Saved data entries
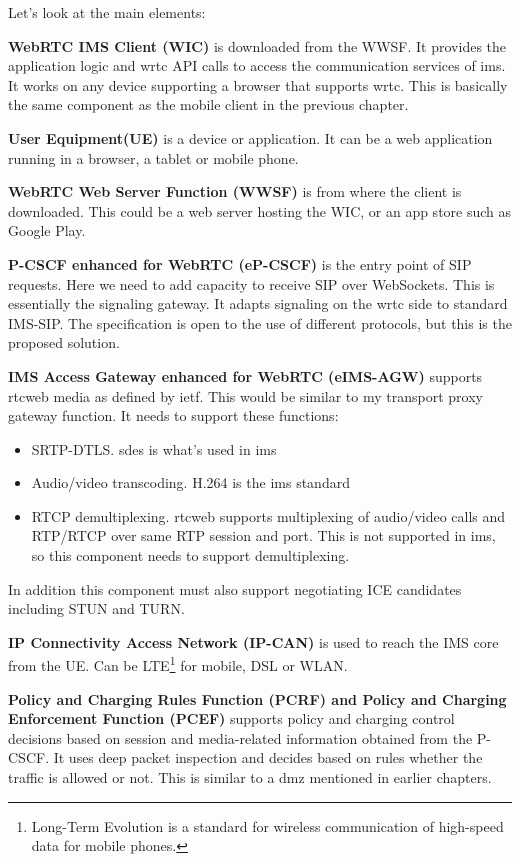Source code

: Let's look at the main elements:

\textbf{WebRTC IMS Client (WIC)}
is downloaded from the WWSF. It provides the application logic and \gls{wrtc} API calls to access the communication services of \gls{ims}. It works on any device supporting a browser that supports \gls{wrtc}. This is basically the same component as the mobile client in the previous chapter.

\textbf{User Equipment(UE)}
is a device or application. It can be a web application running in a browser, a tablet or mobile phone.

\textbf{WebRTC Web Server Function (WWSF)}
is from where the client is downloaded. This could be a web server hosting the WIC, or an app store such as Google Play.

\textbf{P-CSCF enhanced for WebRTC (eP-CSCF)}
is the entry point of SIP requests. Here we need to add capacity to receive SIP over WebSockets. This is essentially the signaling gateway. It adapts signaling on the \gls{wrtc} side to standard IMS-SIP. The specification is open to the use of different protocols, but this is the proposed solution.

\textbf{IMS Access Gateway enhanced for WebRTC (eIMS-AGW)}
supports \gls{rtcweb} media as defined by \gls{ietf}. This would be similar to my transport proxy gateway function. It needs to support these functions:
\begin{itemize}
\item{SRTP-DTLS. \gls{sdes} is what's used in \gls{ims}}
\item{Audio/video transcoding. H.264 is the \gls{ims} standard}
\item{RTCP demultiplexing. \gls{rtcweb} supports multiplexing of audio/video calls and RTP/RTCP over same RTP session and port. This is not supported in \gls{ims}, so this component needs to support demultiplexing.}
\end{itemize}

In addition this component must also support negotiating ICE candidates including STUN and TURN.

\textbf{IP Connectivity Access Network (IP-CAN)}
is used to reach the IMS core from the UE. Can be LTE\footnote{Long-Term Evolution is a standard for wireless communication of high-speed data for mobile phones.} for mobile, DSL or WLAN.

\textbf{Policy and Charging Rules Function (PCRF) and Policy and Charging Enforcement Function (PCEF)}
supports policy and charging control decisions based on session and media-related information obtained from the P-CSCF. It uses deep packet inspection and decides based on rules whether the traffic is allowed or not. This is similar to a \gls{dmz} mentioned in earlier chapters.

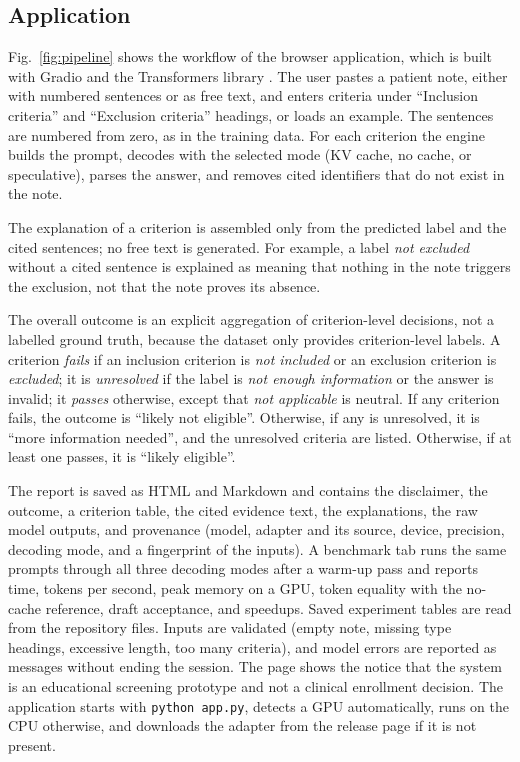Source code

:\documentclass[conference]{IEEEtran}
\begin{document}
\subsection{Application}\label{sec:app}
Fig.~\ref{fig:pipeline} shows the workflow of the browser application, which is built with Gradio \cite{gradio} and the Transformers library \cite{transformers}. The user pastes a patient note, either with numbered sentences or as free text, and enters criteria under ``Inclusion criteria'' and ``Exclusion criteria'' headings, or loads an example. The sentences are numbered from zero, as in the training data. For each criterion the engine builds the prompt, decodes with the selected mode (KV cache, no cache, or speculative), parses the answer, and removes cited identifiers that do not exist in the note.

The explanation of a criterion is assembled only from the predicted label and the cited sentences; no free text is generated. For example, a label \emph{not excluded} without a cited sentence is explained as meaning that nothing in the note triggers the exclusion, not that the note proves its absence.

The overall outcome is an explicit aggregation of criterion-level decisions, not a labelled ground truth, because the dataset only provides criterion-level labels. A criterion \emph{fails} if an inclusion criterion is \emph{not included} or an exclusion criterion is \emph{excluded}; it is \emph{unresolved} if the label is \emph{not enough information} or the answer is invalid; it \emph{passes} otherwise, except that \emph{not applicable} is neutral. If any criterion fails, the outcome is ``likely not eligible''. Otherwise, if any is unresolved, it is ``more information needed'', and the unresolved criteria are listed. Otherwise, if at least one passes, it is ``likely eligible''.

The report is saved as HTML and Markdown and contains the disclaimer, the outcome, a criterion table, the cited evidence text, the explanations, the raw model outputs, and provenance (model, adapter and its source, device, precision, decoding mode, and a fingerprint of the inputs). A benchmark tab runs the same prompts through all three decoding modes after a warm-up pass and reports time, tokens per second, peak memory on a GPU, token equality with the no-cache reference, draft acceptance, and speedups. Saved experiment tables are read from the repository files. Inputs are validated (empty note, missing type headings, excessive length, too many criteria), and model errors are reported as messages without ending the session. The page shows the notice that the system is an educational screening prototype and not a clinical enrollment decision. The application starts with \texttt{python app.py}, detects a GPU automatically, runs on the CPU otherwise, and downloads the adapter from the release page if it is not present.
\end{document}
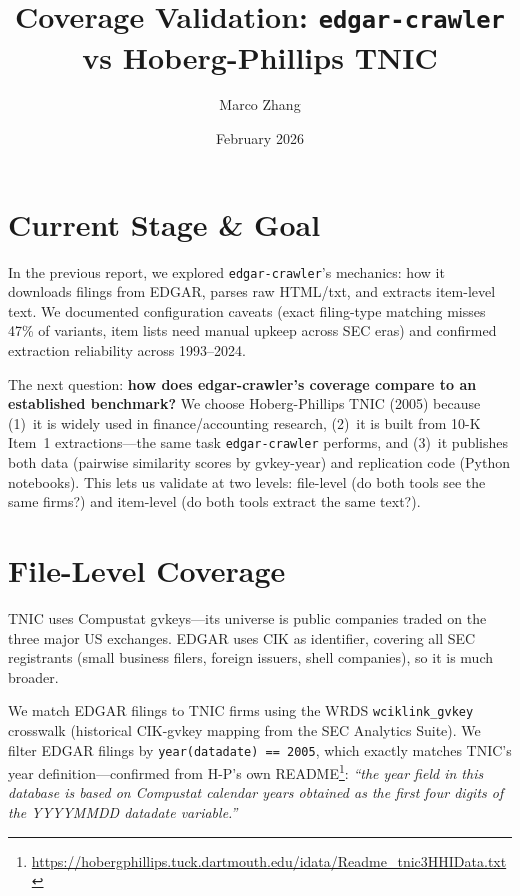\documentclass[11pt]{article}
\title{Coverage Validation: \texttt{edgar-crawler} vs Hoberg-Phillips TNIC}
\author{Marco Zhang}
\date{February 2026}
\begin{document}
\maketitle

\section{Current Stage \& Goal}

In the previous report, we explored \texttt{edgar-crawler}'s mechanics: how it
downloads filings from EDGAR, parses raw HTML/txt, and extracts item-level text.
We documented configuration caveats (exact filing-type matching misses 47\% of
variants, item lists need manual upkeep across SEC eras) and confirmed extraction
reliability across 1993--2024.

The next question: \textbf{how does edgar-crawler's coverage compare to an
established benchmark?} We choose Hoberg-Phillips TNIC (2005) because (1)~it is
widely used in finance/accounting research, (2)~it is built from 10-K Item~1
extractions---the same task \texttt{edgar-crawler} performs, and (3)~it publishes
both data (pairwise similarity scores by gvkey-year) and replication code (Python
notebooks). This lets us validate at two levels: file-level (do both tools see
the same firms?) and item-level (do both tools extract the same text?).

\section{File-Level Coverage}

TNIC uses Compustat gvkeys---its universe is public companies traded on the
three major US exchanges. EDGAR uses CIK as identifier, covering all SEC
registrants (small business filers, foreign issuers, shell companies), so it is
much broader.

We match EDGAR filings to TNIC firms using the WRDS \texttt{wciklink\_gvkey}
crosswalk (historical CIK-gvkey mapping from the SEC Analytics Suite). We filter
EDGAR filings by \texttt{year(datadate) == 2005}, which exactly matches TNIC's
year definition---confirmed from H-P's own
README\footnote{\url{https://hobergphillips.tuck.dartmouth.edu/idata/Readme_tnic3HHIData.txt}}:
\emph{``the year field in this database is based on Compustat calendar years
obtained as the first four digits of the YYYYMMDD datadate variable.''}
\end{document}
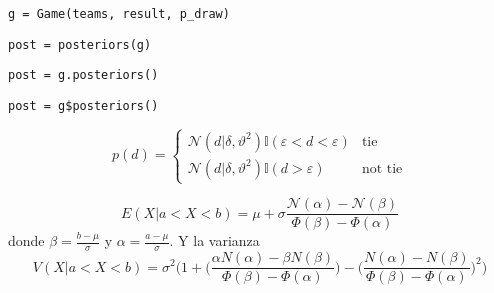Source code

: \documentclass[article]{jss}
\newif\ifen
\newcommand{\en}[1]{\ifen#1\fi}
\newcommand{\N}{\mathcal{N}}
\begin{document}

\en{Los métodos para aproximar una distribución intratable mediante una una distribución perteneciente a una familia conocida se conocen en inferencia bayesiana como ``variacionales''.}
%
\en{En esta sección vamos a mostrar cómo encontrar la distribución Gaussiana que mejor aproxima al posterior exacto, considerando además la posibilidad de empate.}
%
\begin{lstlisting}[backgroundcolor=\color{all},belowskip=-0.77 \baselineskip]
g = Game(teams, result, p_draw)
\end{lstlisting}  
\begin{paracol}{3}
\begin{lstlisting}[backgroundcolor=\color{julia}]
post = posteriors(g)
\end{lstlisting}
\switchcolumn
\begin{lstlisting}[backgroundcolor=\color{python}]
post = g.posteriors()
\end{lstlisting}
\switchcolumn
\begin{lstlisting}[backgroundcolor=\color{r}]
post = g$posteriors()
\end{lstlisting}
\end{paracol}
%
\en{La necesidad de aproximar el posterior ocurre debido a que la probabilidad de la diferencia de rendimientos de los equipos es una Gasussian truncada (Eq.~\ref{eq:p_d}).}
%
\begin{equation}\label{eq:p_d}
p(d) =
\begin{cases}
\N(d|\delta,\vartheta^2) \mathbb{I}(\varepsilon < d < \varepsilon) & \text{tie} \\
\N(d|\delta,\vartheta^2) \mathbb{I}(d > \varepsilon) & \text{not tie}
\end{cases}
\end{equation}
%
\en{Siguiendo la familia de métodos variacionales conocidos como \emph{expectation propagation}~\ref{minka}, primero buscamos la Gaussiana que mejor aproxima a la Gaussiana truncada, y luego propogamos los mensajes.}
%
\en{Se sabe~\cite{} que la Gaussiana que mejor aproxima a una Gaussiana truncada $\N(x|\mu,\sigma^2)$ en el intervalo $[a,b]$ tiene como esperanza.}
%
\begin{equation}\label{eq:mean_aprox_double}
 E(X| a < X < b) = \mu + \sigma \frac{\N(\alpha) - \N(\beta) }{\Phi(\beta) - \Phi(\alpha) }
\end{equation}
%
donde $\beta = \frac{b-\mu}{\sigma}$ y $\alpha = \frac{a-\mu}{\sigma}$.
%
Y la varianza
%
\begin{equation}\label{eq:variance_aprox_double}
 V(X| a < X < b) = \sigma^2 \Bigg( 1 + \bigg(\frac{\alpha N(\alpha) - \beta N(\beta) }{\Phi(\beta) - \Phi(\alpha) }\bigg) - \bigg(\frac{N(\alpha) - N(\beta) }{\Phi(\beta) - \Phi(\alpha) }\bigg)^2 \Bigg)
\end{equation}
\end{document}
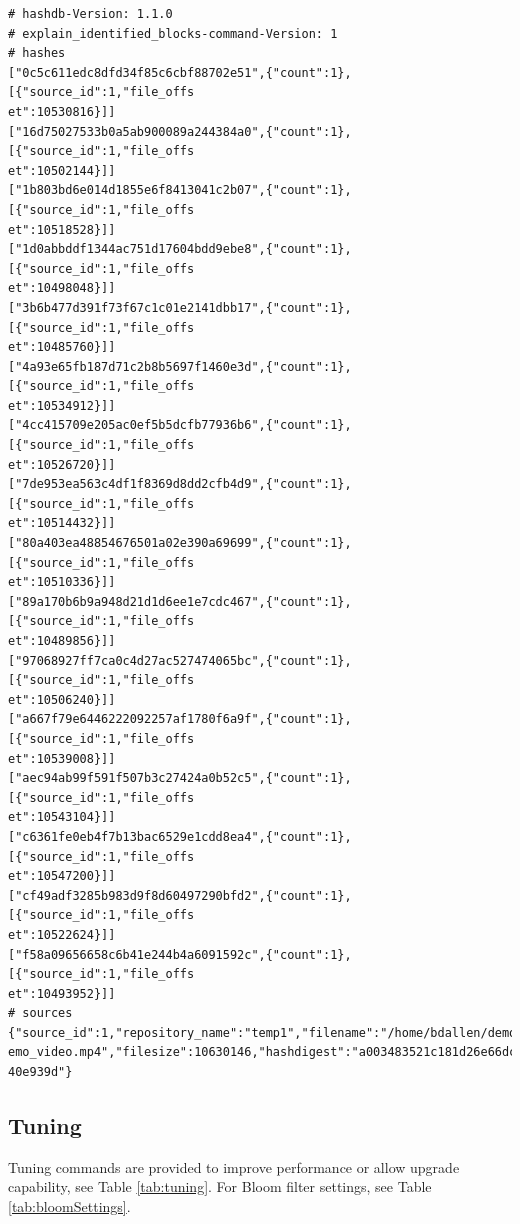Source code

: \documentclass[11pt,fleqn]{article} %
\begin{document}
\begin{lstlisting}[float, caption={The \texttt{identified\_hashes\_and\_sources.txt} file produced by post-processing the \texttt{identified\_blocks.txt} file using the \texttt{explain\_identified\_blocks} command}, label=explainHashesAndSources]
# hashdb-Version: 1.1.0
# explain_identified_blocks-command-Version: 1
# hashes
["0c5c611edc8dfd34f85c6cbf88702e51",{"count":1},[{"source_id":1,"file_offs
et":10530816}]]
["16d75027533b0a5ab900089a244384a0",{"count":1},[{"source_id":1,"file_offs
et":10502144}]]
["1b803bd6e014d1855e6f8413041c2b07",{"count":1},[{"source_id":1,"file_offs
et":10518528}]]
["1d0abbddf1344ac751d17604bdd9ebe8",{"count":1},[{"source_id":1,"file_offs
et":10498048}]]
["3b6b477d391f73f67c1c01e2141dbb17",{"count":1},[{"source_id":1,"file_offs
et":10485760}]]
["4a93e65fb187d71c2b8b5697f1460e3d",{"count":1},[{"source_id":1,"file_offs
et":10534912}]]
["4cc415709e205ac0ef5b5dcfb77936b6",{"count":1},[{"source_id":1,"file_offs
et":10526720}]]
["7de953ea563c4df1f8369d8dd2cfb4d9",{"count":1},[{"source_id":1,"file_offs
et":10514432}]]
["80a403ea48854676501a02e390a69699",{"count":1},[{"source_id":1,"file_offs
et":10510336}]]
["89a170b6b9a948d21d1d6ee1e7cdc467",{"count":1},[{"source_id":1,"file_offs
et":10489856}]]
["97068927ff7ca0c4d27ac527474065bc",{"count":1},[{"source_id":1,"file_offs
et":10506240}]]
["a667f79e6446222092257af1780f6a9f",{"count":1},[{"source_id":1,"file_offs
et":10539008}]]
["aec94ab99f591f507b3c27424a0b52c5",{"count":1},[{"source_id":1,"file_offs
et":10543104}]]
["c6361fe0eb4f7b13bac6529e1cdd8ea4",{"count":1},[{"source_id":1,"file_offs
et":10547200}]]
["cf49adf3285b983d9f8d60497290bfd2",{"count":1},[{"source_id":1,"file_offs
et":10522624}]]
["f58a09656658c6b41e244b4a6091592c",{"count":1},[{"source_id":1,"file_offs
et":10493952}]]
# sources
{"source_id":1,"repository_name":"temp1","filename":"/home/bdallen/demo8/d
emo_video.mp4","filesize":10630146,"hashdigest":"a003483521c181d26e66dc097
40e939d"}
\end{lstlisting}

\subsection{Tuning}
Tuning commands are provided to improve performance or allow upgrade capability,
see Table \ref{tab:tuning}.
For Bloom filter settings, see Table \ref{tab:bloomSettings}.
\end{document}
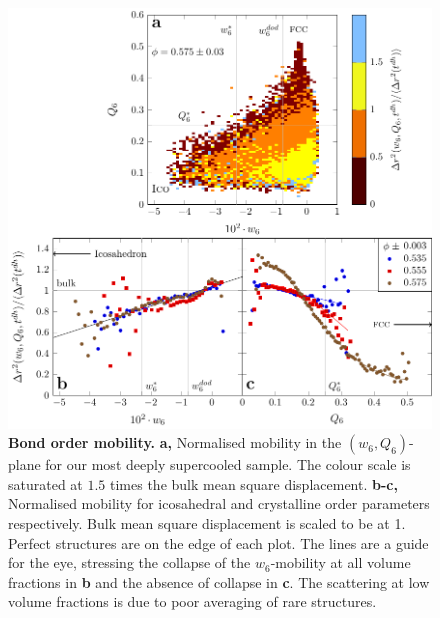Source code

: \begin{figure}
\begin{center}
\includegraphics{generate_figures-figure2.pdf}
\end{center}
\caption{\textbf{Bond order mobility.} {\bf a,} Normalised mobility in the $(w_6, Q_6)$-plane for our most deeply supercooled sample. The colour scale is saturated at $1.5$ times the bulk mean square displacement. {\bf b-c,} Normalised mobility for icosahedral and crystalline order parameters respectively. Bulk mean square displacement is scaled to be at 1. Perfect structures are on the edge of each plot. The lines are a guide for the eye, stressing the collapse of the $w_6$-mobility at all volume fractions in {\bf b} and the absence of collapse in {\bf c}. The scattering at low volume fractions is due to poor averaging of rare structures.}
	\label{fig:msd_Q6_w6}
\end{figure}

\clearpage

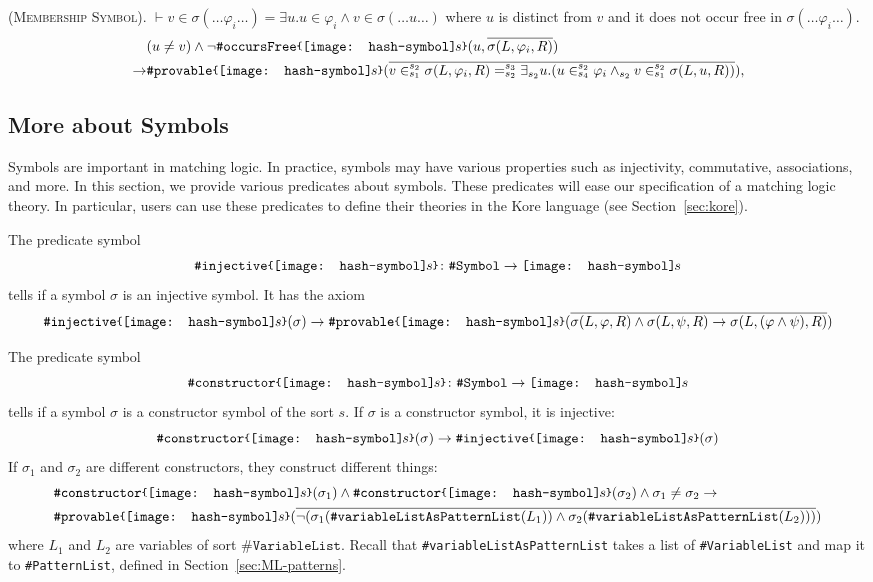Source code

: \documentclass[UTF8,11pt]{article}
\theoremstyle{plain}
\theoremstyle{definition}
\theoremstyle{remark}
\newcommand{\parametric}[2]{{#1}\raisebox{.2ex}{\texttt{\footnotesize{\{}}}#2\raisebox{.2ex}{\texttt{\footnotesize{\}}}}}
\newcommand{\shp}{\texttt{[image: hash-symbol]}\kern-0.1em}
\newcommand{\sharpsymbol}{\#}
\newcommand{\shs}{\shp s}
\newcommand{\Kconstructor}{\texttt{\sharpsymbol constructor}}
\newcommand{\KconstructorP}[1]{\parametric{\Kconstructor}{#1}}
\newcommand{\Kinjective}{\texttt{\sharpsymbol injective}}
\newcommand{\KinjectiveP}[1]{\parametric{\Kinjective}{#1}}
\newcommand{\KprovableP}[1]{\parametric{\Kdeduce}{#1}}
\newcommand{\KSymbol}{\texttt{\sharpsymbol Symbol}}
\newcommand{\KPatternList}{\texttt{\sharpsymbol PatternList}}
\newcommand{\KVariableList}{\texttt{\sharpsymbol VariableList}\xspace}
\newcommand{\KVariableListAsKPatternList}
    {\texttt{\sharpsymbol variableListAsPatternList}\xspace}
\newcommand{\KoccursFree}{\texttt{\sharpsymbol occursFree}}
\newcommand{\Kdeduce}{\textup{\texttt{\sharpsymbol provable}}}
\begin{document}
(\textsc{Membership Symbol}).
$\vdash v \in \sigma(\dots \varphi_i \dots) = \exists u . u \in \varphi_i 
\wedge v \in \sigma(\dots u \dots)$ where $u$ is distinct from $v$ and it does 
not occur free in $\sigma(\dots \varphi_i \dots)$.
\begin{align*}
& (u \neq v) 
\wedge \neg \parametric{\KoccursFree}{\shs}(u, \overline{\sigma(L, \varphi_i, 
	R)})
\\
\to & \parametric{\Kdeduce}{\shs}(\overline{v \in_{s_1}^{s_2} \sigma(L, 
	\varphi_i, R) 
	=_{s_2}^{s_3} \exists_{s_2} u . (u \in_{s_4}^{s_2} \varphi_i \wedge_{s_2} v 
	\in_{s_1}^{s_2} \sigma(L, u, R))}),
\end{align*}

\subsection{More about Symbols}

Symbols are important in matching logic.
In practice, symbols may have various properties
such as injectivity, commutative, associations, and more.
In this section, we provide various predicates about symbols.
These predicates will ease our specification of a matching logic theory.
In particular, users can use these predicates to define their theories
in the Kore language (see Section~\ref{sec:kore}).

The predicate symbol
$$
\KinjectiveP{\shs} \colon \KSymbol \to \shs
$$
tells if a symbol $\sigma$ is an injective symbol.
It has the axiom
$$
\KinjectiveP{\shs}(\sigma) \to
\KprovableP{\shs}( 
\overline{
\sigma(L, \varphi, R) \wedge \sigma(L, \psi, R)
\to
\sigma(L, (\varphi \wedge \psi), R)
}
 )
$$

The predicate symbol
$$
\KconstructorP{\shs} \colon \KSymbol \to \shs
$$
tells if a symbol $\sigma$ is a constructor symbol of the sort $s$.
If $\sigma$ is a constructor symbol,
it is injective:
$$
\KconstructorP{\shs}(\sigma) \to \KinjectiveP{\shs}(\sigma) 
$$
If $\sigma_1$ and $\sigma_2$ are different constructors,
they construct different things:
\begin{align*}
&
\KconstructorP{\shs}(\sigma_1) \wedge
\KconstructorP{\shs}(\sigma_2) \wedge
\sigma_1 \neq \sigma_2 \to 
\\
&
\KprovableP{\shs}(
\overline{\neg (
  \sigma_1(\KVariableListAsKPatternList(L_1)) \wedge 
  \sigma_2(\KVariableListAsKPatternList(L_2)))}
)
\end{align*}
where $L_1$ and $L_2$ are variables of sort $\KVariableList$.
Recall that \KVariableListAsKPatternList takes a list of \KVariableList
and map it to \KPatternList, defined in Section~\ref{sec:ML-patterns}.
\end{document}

■ Work required
Looking at the entries above, determine how many lines contain the word "alpha" and state only that number.

■ Answer to this exercise
3